American actor, dramatist, educator (1923–2010)

Charles Nolte (November 3, 1923 – January 14, 2010) was an American actor of stage, film and television, theatre director, playwright, and educator.

==Early life, education and career==
Nolte was born in Duluth, Minnesota, and moved to Wayzata, Minnesota, with his family in the early 1930s. He graduated from Wayzata High School in 1941 and performed in an acting company that later became Old Log Theater.

He studied at the University of Minnesota for two years, then served in the United States Navy from 1943 until 1945. Upon his return, he enrolled at Yale University and majored in English with a minor in history.
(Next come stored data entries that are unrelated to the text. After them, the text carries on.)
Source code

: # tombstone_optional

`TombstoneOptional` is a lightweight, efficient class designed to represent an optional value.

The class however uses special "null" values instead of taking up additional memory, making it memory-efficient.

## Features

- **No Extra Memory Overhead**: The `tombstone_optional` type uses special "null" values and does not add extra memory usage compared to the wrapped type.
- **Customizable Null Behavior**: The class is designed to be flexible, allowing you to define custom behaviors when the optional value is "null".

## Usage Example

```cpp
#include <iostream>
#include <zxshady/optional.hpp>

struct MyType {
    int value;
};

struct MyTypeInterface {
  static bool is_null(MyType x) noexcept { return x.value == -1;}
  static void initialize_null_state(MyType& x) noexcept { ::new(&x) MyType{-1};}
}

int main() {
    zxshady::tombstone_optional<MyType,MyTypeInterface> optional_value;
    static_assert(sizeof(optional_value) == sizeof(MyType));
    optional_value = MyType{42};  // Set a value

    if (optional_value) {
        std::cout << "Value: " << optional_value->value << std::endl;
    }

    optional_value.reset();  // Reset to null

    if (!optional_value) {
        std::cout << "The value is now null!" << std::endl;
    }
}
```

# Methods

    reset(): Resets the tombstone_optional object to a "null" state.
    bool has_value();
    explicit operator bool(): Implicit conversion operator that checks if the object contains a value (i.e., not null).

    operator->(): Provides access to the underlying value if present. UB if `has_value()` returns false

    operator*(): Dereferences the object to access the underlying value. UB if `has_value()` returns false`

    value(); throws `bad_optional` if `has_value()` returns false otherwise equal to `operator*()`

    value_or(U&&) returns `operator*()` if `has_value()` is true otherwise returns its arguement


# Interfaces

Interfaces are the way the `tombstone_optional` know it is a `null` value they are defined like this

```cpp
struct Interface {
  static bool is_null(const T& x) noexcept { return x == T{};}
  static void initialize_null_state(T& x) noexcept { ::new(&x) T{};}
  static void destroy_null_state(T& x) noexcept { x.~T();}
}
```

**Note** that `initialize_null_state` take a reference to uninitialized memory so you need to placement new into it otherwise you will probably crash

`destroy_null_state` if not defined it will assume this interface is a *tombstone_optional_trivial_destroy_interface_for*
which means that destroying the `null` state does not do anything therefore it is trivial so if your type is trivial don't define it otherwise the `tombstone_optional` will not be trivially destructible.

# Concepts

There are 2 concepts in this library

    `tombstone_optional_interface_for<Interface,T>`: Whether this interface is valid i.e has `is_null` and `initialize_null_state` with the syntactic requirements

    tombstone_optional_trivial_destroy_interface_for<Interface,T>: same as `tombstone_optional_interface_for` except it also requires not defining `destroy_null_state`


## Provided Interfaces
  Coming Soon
He made his Broadway debut in a 1947 production of Shakespeare's Antony and Cleopatra, starring Katharine Cornell and featuring Charlton Heston, Maureen Stapleton and Tony Randall. But it was his role in the 1951 Broadway production of Billy Budd playing the title role that garnered him critical attention and acclaim. He appeared in films, including War Paint (1953), The Steel Cage (1954), Ten Seconds to Hell (1959), and Under Ten Flags (1960).

He returned to the University of Minnesota and earned his doctorate in 1966. He taught at the University of Minnesota from the mid-1960s through the late 1990s.

He wrote the play Do Not Pass Go, which was produced off-Broadway, and wrote the librettos for two operas by Dominick Argento, The Voyage of Edgar Allan Poe and The Dream of Valentino.

==Personal life==
Nolte's partner of over fifty years was British-American actor and director Terry Kilburn, who is known internationally for his film work as a child actor in the late 1930s and early 1940s. From 1970 to 1994, Kilburn was artistic director of Oakland University's Meadow Brook Theatre in Rochester, Michigan, the largest non-profit professional theater in Michigan and a venue for classic plays, comedies and musicals. It is known for its annual production of Dickens's A Christmas Carol, which was adapted by Nolte.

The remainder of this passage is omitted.